Your objective: The listing below contains a span that opens with the line containing "#### Что происходит, когда выпускается" and closes with the line containing "для хоста БД.". Return that span exactly.

==== Records shown ====

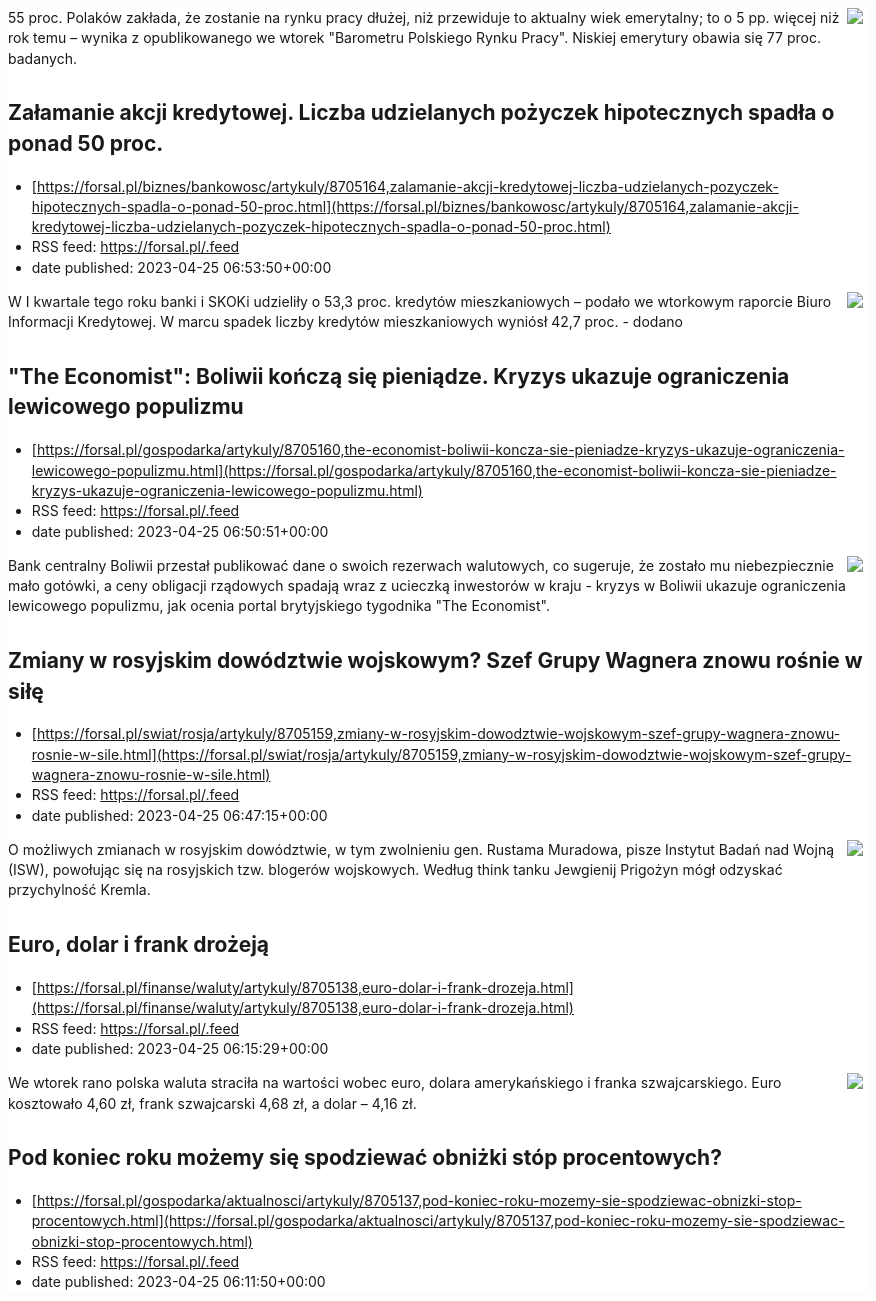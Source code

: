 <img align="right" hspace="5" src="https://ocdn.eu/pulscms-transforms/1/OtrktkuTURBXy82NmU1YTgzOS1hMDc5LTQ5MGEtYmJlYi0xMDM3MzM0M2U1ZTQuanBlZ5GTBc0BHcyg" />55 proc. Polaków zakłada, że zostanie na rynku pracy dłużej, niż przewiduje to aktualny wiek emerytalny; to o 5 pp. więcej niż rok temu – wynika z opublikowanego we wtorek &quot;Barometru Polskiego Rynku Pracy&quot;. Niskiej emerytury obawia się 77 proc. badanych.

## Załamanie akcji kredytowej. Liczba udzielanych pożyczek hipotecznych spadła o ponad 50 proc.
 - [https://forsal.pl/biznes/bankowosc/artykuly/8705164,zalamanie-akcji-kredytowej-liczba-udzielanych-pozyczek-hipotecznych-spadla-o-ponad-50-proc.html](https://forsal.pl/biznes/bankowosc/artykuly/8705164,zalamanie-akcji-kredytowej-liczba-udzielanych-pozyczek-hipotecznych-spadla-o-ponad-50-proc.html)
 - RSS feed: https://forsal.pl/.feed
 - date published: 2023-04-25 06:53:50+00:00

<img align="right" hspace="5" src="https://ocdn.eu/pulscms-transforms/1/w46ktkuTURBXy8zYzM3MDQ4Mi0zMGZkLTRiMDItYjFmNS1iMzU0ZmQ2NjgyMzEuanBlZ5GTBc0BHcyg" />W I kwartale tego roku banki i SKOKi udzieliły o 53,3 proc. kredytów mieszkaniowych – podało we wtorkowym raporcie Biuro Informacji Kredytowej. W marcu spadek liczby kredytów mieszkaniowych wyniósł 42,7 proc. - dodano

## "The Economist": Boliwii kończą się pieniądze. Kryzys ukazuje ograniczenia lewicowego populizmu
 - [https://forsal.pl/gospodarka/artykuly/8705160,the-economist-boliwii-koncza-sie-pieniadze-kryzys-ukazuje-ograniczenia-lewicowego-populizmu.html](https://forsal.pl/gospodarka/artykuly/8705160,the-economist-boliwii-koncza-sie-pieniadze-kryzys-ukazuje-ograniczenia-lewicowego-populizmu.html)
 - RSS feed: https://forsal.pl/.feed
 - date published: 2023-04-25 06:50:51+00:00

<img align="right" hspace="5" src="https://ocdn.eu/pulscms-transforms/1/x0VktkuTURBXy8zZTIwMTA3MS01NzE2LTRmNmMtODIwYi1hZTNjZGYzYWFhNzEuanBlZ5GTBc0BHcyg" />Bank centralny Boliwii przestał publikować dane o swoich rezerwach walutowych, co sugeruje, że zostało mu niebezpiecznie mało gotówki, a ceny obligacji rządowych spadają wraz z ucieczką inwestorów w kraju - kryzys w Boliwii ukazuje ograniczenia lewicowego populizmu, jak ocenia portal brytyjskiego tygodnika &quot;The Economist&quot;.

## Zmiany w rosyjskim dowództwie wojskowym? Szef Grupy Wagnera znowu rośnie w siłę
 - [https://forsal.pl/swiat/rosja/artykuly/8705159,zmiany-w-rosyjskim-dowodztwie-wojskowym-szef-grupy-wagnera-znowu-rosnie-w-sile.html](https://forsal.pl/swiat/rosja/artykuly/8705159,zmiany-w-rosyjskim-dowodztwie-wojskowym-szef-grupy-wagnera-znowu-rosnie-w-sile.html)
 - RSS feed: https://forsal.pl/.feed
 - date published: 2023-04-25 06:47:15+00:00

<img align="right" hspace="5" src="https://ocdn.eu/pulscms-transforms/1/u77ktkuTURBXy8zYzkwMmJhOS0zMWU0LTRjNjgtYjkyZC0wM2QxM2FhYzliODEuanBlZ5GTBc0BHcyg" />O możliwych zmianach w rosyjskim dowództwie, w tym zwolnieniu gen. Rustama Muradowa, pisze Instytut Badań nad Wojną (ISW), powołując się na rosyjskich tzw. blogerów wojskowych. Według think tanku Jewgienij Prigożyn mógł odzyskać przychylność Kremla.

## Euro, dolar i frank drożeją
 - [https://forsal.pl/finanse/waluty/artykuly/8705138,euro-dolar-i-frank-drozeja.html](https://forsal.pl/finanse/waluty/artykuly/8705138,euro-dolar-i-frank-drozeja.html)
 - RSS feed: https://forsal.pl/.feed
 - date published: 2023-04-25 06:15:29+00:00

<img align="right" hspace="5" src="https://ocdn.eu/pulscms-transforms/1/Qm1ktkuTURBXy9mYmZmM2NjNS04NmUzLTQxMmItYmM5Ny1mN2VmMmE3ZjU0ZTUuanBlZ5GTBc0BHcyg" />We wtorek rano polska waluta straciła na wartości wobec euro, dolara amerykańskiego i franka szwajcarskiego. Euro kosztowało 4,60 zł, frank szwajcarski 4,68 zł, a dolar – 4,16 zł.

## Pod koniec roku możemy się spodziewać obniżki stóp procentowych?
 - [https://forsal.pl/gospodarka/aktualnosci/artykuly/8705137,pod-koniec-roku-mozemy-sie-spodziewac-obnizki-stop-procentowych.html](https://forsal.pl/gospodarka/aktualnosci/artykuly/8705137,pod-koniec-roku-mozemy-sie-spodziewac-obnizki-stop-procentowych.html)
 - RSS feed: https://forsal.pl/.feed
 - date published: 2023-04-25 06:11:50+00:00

====
==== Records shown ====

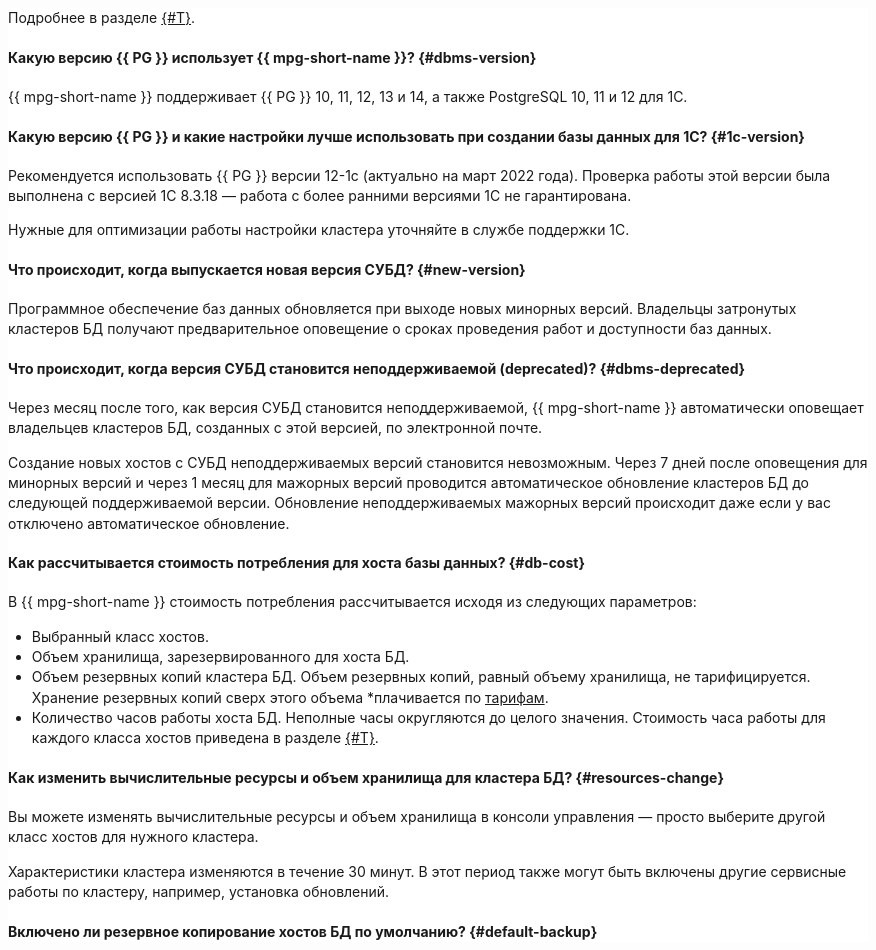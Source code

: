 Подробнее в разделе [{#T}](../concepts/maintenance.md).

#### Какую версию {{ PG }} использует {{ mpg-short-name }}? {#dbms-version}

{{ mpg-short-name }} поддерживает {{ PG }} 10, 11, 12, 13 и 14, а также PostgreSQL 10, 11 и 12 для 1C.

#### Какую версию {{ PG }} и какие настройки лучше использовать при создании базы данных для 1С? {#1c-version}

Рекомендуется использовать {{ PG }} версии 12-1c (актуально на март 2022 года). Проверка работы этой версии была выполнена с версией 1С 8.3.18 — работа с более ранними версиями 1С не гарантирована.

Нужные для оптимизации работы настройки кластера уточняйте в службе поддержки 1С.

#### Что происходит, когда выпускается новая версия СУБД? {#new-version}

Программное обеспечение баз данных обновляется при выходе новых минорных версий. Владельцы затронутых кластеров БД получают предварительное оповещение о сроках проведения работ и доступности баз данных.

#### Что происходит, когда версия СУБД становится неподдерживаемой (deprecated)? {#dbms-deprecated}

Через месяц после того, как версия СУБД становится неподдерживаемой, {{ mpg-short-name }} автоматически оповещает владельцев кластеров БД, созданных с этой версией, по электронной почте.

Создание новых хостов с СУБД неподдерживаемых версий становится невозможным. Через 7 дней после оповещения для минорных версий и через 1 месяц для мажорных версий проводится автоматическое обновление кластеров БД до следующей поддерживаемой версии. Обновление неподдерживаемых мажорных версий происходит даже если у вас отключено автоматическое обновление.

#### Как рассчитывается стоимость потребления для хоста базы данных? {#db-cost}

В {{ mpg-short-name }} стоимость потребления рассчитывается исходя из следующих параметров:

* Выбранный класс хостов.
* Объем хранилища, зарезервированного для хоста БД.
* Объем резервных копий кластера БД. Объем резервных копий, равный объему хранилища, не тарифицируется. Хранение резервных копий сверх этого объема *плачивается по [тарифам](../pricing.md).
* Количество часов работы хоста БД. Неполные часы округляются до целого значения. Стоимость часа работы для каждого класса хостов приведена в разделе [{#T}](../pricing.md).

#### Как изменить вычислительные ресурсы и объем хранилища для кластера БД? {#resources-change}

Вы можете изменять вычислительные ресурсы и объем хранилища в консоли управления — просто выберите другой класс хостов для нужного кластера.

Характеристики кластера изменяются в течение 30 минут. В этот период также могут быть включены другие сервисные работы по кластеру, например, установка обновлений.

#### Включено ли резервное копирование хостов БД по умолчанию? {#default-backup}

====

Result of this task:
#### Что происходит, когда выпускается новая версия СУБД? {#new-version}

Программное обеспечение баз данных обновляется при выходе новых минорных версий. Владельцы затронутых кластеров БД получают предварительное оповещение о сроках проведения работ и доступности баз данных.

#### Что происходит, когда версия СУБД становится неподдерживаемой (deprecated)? {#dbms-deprecated}

Через месяц после того, как версия СУБД становится неподдерживаемой, {{ mpg-short-name }} автоматически оповещает владельцев кластеров БД, созданных с этой версией, по электронной почте.

Создание новых хостов с СУБД неподдерживаемых версий становится невозможным. Через 7 дней после оповещения для минорных версий и через 1 месяц для мажорных версий проводится автоматическое обновление кластеров БД до следующей поддерживаемой версии. Обновление неподдерживаемых мажорных версий происходит даже если у вас отключено автоматическое обновление.

#### Как рассчитывается стоимость потребления для хоста базы данных? {#db-cost}

В {{ mpg-short-name }} стоимость потребления рассчитывается исходя из следующих параметров:

* Выбранный класс хостов.
* Объем хранилища, зарезервированного для хоста БД.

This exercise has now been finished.